• [Required work]: You are asked to filter the data below and copy every line holding "индекса".

··········

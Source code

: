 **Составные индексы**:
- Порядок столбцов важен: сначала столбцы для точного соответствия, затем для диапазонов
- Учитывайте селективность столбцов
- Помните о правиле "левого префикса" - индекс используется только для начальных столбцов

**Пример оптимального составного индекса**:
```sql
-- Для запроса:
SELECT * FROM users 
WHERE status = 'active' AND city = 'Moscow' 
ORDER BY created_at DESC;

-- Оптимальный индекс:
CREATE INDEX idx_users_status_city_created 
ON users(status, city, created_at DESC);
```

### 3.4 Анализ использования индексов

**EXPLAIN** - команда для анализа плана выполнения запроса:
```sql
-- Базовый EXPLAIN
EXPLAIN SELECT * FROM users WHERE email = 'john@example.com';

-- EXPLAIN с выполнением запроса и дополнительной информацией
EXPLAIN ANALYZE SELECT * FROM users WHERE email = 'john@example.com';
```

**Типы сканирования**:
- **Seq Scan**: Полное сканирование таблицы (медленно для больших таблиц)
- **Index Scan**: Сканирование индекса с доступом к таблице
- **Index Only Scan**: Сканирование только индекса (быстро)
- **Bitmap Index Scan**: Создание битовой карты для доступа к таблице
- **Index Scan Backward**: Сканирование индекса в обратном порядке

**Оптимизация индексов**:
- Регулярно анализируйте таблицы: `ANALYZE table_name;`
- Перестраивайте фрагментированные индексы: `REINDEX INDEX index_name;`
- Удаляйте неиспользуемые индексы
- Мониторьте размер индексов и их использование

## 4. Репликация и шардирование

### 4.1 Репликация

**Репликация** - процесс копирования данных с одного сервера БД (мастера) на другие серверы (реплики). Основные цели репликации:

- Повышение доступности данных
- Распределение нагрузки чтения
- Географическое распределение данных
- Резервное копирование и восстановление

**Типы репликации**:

··········

• [Your response]:
**Пример оптимального составного индекса**:
- **Index Scan**: Сканирование индекса с доступом к таблице
- **Index Only Scan**: Сканирование только индекса (быстро)
- **Index Scan Backward**: Сканирование индекса в обратном порядке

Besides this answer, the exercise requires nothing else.